Heat Transfer by Conduction for Ideal Gases I've recently read some chapters on heat transfer, and I was confused by an equation that described the thermal conductivity for ideal gases.
$$k=\frac{9\gamma-5}{4}\frac{c_{\nu}}{\pi d^{2}}\sqrt{\frac{Mk_{B}T}{N\pi}}$$
I've only learned the basics regarding heat transfer, and I couldn't see the steps needed to derive the above equations. What I know is:
(The thermal conductivity for gases)
$$k=\frac{1}{3}c_{\nu}\rho\bar{c}\lambda_{mfp}$$
(Average molecular speed)
$$\bar{c}=\sqrt{\frac{8RT}{\pi M}}$$
(The speed of sound in fluid)
$$c=\sqrt{\gamma RT}$$
(The density of an ideal gas)
$$\rho=\frac{p}{RT}$$
(The ratio of specific heats)
$$\gamma=\frac{c_{p}}{c_{\nu}}$$
Edited:
(The mean free path of a gas molecule)
$$\lambda_{mfp}=\frac{k_{B}T}{\sqrt{2}\pi d^{2}p}$$
So my question is:

*

*How do I derive the mean free path for gas molecules?

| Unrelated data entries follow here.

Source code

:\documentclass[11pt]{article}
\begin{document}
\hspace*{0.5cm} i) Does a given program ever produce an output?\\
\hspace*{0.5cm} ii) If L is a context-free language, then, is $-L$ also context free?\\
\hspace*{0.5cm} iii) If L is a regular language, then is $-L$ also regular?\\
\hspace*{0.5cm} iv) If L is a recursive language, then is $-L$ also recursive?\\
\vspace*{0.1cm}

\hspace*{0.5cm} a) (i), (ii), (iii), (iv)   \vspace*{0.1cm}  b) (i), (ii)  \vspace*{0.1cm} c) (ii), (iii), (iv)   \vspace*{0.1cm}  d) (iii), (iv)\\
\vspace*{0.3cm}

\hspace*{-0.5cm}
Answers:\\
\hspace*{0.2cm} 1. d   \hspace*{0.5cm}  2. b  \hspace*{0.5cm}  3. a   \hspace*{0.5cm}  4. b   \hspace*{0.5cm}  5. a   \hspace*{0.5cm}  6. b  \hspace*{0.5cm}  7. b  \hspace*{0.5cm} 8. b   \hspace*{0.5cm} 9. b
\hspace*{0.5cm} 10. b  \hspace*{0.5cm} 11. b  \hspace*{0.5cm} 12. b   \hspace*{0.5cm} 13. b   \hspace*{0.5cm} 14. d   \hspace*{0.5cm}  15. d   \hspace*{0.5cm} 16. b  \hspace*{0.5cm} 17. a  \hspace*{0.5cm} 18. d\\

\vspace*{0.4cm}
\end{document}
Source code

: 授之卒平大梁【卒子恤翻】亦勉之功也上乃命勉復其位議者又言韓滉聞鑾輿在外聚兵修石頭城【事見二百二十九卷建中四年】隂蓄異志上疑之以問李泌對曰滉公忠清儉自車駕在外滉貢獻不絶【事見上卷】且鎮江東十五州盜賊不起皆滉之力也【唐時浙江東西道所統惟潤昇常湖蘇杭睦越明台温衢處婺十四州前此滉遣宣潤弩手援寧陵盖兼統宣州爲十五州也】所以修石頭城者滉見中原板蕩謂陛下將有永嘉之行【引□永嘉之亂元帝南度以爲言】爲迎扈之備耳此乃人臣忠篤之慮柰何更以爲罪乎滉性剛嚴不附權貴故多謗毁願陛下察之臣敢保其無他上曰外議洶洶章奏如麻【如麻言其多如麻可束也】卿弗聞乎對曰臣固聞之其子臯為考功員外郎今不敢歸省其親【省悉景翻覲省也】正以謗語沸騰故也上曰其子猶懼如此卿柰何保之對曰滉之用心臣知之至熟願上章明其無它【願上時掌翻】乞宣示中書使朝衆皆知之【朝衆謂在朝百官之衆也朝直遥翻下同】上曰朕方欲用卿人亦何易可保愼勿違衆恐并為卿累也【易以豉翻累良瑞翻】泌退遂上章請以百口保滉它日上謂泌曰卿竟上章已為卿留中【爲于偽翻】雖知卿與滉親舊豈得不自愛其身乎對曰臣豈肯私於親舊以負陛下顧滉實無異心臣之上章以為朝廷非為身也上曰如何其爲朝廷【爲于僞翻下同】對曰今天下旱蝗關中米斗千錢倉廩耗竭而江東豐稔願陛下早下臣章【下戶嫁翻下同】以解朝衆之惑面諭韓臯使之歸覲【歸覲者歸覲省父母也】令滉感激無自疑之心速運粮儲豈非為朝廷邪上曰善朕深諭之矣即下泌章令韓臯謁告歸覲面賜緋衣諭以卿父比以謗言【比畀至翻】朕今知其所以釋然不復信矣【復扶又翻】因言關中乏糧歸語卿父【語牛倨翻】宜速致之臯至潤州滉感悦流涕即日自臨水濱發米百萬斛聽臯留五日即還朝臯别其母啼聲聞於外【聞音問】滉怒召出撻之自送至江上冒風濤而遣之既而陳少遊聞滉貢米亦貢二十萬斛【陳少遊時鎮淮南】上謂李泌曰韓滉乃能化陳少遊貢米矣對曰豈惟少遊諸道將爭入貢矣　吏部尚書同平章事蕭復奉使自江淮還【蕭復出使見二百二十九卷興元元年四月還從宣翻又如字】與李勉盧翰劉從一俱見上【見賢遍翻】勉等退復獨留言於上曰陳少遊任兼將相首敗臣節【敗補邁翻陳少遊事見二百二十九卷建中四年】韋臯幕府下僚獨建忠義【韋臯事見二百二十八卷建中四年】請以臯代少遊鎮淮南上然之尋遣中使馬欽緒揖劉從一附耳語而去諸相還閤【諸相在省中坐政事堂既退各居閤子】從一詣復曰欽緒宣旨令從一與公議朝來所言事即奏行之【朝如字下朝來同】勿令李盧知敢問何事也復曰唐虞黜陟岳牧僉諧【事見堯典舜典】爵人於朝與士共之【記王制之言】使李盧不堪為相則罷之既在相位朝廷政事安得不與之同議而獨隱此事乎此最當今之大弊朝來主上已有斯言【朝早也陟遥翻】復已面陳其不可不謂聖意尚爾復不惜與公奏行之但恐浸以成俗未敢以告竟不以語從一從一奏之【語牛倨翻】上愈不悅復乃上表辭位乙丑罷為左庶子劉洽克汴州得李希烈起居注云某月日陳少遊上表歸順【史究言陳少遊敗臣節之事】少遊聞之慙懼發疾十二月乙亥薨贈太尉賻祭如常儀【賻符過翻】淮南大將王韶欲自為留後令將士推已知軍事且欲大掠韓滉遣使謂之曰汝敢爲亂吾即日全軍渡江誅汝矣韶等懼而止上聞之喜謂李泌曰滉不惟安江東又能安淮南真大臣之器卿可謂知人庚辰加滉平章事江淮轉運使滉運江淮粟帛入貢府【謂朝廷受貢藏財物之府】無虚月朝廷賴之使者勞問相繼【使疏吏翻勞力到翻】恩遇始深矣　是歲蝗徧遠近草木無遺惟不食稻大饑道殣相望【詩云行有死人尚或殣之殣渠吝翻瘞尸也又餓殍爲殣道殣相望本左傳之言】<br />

*How do I derive the thermal conductivity equation (the first one)?

Edit:
The textbook I am using is: Fundamentals of Heat and Mass Transfer (Eighth edition) by Theodore L. Bergman and Adrienne S. Lavine (pg. 67).
Textbook link
Added symbols meaning.
I forgot to add the equation for the mean free path of gas molecules. I guess it is just too general of a question to ask how to derive it. Please ignore my first question.
To be more specific, I need confirmation that I am using the correct formulas for the derivation (equations after the first one) and algebraic steps to reach the first formula.
 A: If all else fails, check the citations.
On the same page in Bergman et al.'s Fundamentals of Heat and Mass Transfer as your first equation, the authors point to Zhang's Nano/Microscale Heat Transfer, McGraw–Hill, New York, 2007.
In turn, Zhang refers (on pg. 41) to the so-called Eucken formula (E. Eucken, Physik. Zeitschr 14, 324–332, 1913) that relates the Prandtl number $\text{Pr}=\frac{c_p\mu}{k}$, where $\mu$ is the dynamic viscosity, to the heat capacity ratio $\gamma=\frac{c_p}{c_v}$ as
$$\text{Pr}=\frac{4\gamma}{9\gamma-5}.$$
In addition, Tien & Lienhard's Statistical Thermodynamics, Hemisphere, New York, 1985, which Zhang cites, obtains the relationship between the dynamic viscosity and certain other parameters as
$$\mu\approx\frac{1}{2}\rho \bar c \lambda_{\text{mfp}}\left(=\frac{1}{2}\frac{m\bar c}{\sqrt{2}\pi d^2}=\frac{1}{\pi^2d^2}\sqrt{\pi mk_B T}\right),$$
where I've given some equivalent relations to compare with other results in the literature; here, $m$ is the molecular mass.
Thus,
\begin{align}
k&=\frac{c_p\mu}{\text{Pr}};\\
&=\frac{9\gamma-5}{4\gamma}\cdot c_p\cdot\frac{1}{2}\rho\bar c\lambda_\text{mfp};\\
&=\frac{9\gamma-5}{4}\cdot c_v\cdot\frac{1}{2}\frac{Mp}{RT}\sqrt{\frac{8RT}{\pi M}}\frac{k_BT}{\sqrt{2}\pi d^2p};\\
&=\frac{9\gamma-5}{4}\frac{c_v}{\pi d^2}\sqrt{\frac{Mk_BT}{N\pi}},\end{align}
where I've simply plugged in the relations you're already familiar with (note that your density formula is missing the system mass $M$) to obtain your first equation (Bergman et al.'s Eq. 2.12).
A parenthetical note: I emphasize that I'm reviewing only the steps in the derivation of Eq. 2.12 as referenced by the authors of that textbook. Many of the terms in this answer appear with slightly different values in other derivations (e.g., a fixed Prandtl number of 1, or different prefactors; for instance, Bird et al.'s Transport Phenomena has not $\mu=\frac{1}{2}\rho \bar c \lambda_{\text{mfp}}$ but $\mu=\frac{1}{3}\rho \bar c \lambda_{\text{mfp}}$ while noting that the prefactor of $\frac{1}{3}$ is "very roughly" approximated). In fact, dozens of  (sometimes incompatible) relations of a similar type exist in the literature on the kinetic theory of gases, as a result of more or less hand-wavy arguments, estimates, and assumptions; this answer does not assert that this particular derivation or result is the best one. It merely identifies the links that you reported lacking.